Para a sua sexta longa-metragem como realizador, George Clooney foi buscar um guião inédito dos irmãos Coen para falar da maldade que se esconde por trás do conforto suburbano. O plano criminoso de Gardner Lodge transporta todas as marcas registadas do cinema dos Coen, a começar pelo seu olhar escarninho sobre a estupidez e a ganância humanas — mas a sensação com que ficamos é que, na sua forma original, Suburbicon não passaria de uma variação sobre Fargo (e talvez por isso o guião tenha ficado na gaveta). Clooney e o seu cúmplice de sempre, Grant Heslov, retrabalharam o argumento dos Coen e transformaram-no num j’accuse da América moderna onde as pulsões raciais até aqui subterrâneas irromperam à superfície. É uma história perfeita para os dias de Trump, onde as proclamações ultrajantes mascaram o discreto trabalho de sapa de reestruturação das instituições. O subúrbio incendeia-se por causa dos negros que se mudaram para lá, mas esse ânimo racial ao mesmo tempo revela e distrai do verdadeiro mal que se esconde no interior de cada casa: o mal de sentir que se tem automaticamente direito a tudo apenas por se ser quem é um mal que sempre roeu a América por dentro, mas que explode regularmente em pus e ódio.
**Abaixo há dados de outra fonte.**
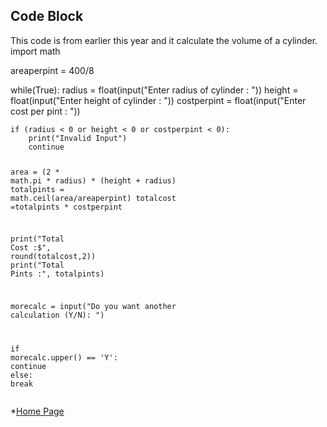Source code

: <h2 id="code-block">Code Block</h2>
<p>This code is from earlier this year and it calculate the volume of a cylinder.
import math</p>
<p>areaperpint = 400/8</p>
<p>while(True):
    radius = float(input(&quot;Enter radius of cylinder : &quot;))
    height = float(input(&quot;Enter height of cylinder : &quot;))
    costperpint = float(input(&quot;Enter cost per pint : &quot;))</p>
<pre><code><span class="hljs-keyword">if</span> (radius &lt; <span class="hljs-number">0</span> <span class="hljs-keyword">or</span> height &lt; <span class="hljs-number">0</span> <span class="hljs-keyword">or</span> costperpint &lt; <span class="hljs-number">0</span>):
    <span class="hljs-keyword">print</span>(<span class="hljs-string">"Invalid Input"</span>)
    <span class="hljs-keyword">continue</span>

area = (<span class="hljs-number">2</span> * math.<span class="hljs-built_in">pi</span> * radius) * (height + radius)
totalpints = math.<span class="hljs-built_in">ceil</span>(area/areaperpint)
totalcost =totalpints * costperpint

<span class="hljs-keyword">print</span>(<span class="hljs-string">"Total Cost :$"</span>, <span class="hljs-built_in">round</span>(totalcost,<span class="hljs-number">2</span>))
<span class="hljs-keyword">print</span>(<span class="hljs-string">"Total Pints :"</span>, totalpints)

morecalc = input(<span class="hljs-string">"Do you want another calculation (Y/N): "</span>)

<span class="hljs-keyword">if</span> morecalc.<span class="hljs-built_in">upper</span>() == 'Y':
    <span class="hljs-keyword">continue</span>
<span class="hljs-keyword">else</span>:
    <span class="hljs-keyword">break</span>
</code></pre><p>*<a href="./README.md">Home Page</a></p>
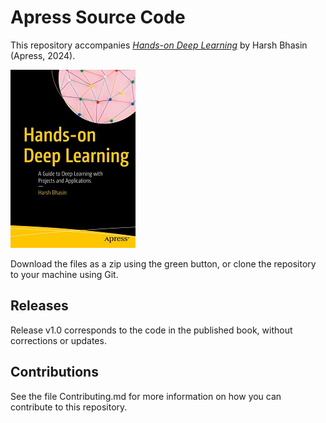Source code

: # Apress Source Code

This repository accompanies [*Hands-on Deep Learning*](https://www.link.springer.com/book/10.1007/979-8-8688-1035-0) by Harsh Bhasin (Apress, 2024).

[comment]: #cover
![Cover image](979-8-8688-1034-3.jpg)

Download the files as a zip using the green button, or clone the repository to your machine using Git.

## Releases

Release v1.0 corresponds to the code in the published book, without corrections or updates.

## Contributions

See the file Contributing.md for more information on how you can contribute to this repository.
Clooney tem a cabeça no sítio certo, mas não tem mãos para tanta guitarra: a espaços consegue reproduzir o tom escarninho dos Coen, na última meia hora mostra como poderia ser um óptimo director para um filme de terror. Mas nunca consegue encontrar o meio-termo certo para contar a sua história, nem consegue que os seus actores o acompanhem na ousadia — raras vezes teremos visto Matt Damon tão alheado ou Julianne Moore tão excessiva. Há duas excepções: Noah Jupe, o filho Lodge que vê a sua família desmoronar-se por causa da estupidez do pai, e Oscar Isaac, cujos dez minutos como investigador de seguros electrizam o filme como até aí não conseguira. Clooney ousou demais na história e ousou a menos na forma, e no abismo que separa essas ousadias Suburbicon afunda-se sem apelo nem agravo. É um falhanço honroso, mas um falhanço ainda assim.

Em primeira parte do filme, é exibida a curta-metragem portuguesa A Instalação do Medo, adaptação de um conto de Rui Zink por Ricardo Leite, produzida na Escola Superior de Música e Artes do Espectáculo do Porto e vencedora do prémio Sophia Estudante 2017 atribuído pela Academia Portuguesa de Cinema.